The old year lost its power over me at some point in the middle of January. I felt rather than saw the change take place. Using inventories of what was happening in the landscape, I tried to define just what was involved in the disappearance of late autumn. I tried to understand just how something so obvious and powerful had eluded me. Where had it gone and how did it disappear?
After leaf drop, there was a lingering sense of the canopy, remnants reminding me of what had been there. Certain shrubs and trees kept their leaves longer than others. Their foliage trickled away during December, and then I became distracted by cold or snow. I experienced disbelief at the bare branches, and then a relief that the fall was over and that the crisis had passed. I felt a hardening of the heart, a hunkering down for the weather to come.

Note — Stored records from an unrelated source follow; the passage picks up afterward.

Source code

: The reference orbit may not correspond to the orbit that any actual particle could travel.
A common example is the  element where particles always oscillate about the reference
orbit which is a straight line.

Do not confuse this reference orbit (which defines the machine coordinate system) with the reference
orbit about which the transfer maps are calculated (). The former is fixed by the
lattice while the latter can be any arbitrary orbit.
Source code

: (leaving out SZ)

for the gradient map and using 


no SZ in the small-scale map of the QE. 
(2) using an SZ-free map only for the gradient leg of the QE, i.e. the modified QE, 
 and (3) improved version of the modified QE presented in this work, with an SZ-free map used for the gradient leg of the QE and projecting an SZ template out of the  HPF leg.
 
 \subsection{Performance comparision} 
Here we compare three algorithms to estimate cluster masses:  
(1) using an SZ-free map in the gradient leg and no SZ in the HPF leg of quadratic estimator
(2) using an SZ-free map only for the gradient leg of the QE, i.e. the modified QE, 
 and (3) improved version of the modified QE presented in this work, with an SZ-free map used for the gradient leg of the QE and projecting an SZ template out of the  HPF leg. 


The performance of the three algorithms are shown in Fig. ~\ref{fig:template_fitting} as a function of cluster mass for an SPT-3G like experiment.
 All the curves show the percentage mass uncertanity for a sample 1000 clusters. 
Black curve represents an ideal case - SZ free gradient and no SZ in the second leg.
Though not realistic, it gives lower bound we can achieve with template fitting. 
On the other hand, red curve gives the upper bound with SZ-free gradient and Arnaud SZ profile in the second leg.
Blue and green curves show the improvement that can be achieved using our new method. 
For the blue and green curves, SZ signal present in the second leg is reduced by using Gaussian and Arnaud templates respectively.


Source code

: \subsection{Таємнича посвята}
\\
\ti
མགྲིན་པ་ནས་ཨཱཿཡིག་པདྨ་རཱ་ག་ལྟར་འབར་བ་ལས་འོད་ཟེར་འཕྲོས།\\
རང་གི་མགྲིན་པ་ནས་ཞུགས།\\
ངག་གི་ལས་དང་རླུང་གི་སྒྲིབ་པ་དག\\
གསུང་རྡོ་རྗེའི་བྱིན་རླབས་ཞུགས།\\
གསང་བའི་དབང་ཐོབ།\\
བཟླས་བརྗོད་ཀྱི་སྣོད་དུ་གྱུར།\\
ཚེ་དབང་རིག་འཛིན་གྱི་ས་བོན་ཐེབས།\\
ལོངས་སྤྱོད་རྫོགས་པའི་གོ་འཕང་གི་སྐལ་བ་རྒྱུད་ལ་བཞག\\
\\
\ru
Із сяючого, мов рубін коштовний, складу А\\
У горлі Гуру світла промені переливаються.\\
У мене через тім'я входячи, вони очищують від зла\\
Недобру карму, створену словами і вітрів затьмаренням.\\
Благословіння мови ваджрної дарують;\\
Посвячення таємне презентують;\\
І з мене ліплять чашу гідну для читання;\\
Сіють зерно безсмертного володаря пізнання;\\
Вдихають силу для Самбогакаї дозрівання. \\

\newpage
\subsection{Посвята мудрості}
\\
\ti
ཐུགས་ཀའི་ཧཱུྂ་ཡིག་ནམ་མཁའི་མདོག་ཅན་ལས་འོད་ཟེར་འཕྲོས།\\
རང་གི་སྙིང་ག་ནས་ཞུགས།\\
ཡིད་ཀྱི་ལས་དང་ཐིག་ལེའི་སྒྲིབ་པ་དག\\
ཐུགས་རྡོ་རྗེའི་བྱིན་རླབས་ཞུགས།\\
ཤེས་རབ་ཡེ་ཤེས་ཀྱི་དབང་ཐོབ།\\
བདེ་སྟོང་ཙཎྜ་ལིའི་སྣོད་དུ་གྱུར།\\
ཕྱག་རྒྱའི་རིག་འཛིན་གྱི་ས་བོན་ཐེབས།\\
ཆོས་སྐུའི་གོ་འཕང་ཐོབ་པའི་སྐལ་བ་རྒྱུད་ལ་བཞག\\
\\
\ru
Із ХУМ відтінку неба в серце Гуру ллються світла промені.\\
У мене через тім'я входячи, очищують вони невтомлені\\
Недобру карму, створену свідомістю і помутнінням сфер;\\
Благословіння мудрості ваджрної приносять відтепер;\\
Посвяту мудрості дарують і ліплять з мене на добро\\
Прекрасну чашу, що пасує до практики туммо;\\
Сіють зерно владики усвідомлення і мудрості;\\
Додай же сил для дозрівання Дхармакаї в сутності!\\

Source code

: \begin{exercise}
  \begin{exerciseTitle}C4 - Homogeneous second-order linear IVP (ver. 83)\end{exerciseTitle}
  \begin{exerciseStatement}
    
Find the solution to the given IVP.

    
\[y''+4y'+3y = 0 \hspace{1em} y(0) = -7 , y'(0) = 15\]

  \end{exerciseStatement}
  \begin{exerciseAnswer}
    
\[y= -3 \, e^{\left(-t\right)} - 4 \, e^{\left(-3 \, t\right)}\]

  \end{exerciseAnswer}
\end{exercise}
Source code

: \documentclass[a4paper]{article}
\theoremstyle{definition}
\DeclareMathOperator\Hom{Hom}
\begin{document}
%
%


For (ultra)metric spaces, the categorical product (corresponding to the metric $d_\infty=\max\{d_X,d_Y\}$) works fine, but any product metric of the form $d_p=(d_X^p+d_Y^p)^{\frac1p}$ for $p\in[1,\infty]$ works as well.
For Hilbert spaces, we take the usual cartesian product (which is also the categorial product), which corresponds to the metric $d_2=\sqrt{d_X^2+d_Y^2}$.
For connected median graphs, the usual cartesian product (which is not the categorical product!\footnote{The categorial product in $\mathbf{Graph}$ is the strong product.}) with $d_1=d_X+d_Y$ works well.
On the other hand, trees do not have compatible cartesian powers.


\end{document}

The number of honeysuckle berries dwindled after Christmas. Then, January stripped away so much time from December’s nights, setting the birds singing and promising things they could not deliver soon enough. I instinctively looked for pieces of the new year, finally tiring of counting the old pieces. Pussy willows and the foliage of the earliest bulbs emerged ever so slightly. Little by little they all erased the loss of the previous spring, summer and fall.
Counting one thing is always about counting something else. The question of seasonal recollection asks me about something more, asks about passage and value and the shades of loss and reconciliation. In deep winter, I remember people separated from me like seasons (for whatever reason, because of transgression or death or distance), and I wonder about the perennial return of their images and the power of their continued presence.
Today is the gateway to February; almost everything lies below the surface, everything that has been and is still to come. My feelings slowly rise through the thaws and freezes and push me out into the sun of early spring.